## Work order
Work out how many lines of the records contain "were". Answer with the number and nothing else.

Pictures paired with source code

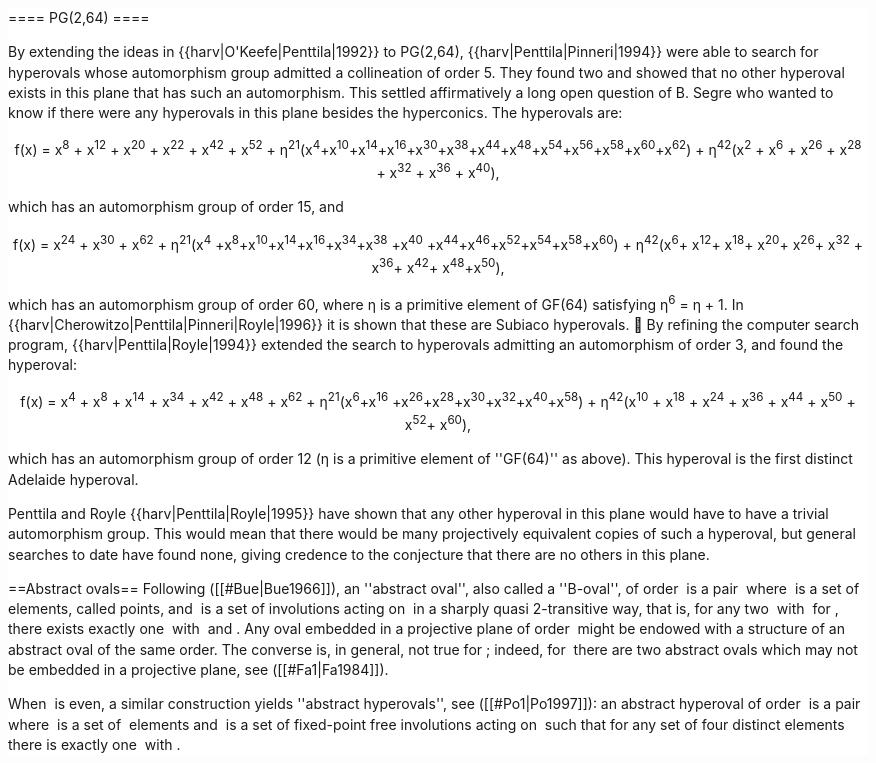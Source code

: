 ==== PG(2,64) ====

By extending the ideas in {{harv|O'Keefe|Penttila|1992}} to PG(2,64), {{harv|Penttila|Pinneri|1994}} were able to search for hyperovals whose automorphism group admitted a collineation of order 5. They found two and showed that no other
hyperoval exists in this plane that has such an automorphism. This settled affirmatively a long open question of B. Segre who wanted to know if there were any hyperovals in this plane besides the hyperconics. The hyperovals are:
<center> f(x) = x<sup>8</sup> + x<sup>12</sup> + x<sup>20</sup> + x<sup>22</sup> + x<sup>42</sup>
+ x<sup>52</sup> + η<sup>21</sup>(x<sup>4</sup>+x<sup>10</sup>+x<sup>14</sup>+x<sup>16</sup>+x<sup>30</sup>+x<sup>38</sup>+x<sup>44</sup>+x<sup>48</sup>+x<sup>54</sup>+x<sup>56</sup>+x<sup>58</sup>+x<sup>60</sup>+x<sup>62</sup>) + η<sup>42</sup>(x<sup>2</sup> + x<sup>6</sup> + x<sup>26</sup> + x<sup>28</sup> + x<sup>32</sup> + x<sup>36</sup> + x<sup>40</sup>), </center>

which has an automorphism group of order 15, and
<center>f(x) = x<sup>24</sup> + x<sup>30</sup> + x<sup>62</sup> + η<sup>21</sup>(x<sup>4</sup> +x<sup>8</sup>+x<sup>10</sup>+x<sup>14</sup>+x<sup>16</sup>+x<sup>34</sup>+x<sup>38</sup> +x<sup>40</sup> +x<sup>44</sup>+x<sup>46</sup>+x<sup>52</sup>+x<sup>54</sup>+x<sup>58</sup>+x<sup>60</sup>) + η<sup>42</sup>(x<sup>6</sup>+ x<sup>12</sup>+ x<sup>18</sup>+ x<sup>20</sup>+ x<sup>26</sup>+ x<sup>32</sup> + x<sup>36</sup>+ x<sup>42</sup>+ x<sup>48</sup>+x<sup>50</sup>), </center>

which has an automorphism group of order 60, where η is a primitive element of GF(64) satisfying η<sup>6</sup> = η + 1. In {{harv|Cherowitzo|Penttila|Pinneri|Royle|1996}} it is shown that these are Subiaco hyperovals. 
🔰
By refining the computer search program, {{harv|Penttila|Royle|1994}} extended the search to hyperovals admitting an automorphism of order 3, and found the hyperoval:
<center> f(x) = x<sup>4</sup> + x<sup>8</sup> + x<sup>14</sup> + x<sup>34</sup> + x<sup>42</sup> + x<sup>48</sup> + x<sup>62</sup> + η<sup>21</sup>(x<sup>6</sup>+x<sup>16</sup> +x<sup>26</sup>+x<sup>28</sup>+x<sup>30</sup>+x<sup>32</sup>+x<sup>40</sup>+x<sup>58</sup>) + η<sup>42</sup>(x<sup>10</sup> + x<sup>18</sup> + x<sup>24</sup> + x<sup>36</sup> + x<sup>44</sup> + x<sup>50</sup> + x<sup>52</sup>+ x<sup>60</sup>), </center>

which has an automorphism group of order 12 (η is a primitive element of ''GF(64)'' as above). This hyperoval is the first distinct Adelaide hyperoval.

Penttila and Royle {{harv|Penttila|Royle|1995}} have shown that any other hyperoval in this plane would have to have a trivial automorphism group. This would mean that there would be many projectively equivalent copies of such a hyperoval, but general searches to date have found none, giving credence to the conjecture that there are no others in this plane.

==Abstract ovals==
Following ([[#Bue|Bue1966]]), an ''abstract oval'', also called a ''B-oval'', of order <math>n</math> is a pair <math>(F,{\mathfrak G})</math> where <math>F</math> is a set of <math>n+1</math> elements, called points, and <math>{\mathfrak G}</math> is a set of involutions acting on <math>F</math>  in a sharply quasi 2-transitive way, that is, for any two <math>(a_1,a_2),(b_1,b_2)\in F</math> with <math>a_i\neq b_j</math> for <math>i,j\in\{1,2\}</math>, there exists exactly one <math>\sigma\in {\mathfrak G}</math> with <math>\sigma(a_1)=a_2</math> and <math>\sigma(b_1)=b_2</math>.
Any oval embedded in a projective plane of order <math>q</math> might be endowed with a structure of an abstract oval of the same order. The converse is, in general, not true for <math>n\geq 8</math>; indeed, for <math>n=8</math> there are two abstract ovals which may not be embedded in a projective plane, see ([[#Fa1|Fa1984]]).

When <math>n</math> is even, a similar construction yields ''abstract hyperovals'', see ([[#Po1|Po1997]]): an abstract hyperoval of order <math>n</math> is a pair <math>(F,{\mathfrak G})</math> where <math>F</math> is a set of <math>n+2</math> elements and <math>{\mathfrak G}</math> is a set of fixed-point free involutions acting on <math>F</math> such that for any set of four distinct elements <math>a,b,c,d\in F</math>
there is exactly one <math>\sigma\in{\mathfrak G}</math> with <math>\sigma(a)=b, \sigma(c)=d</math>.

## Response below
2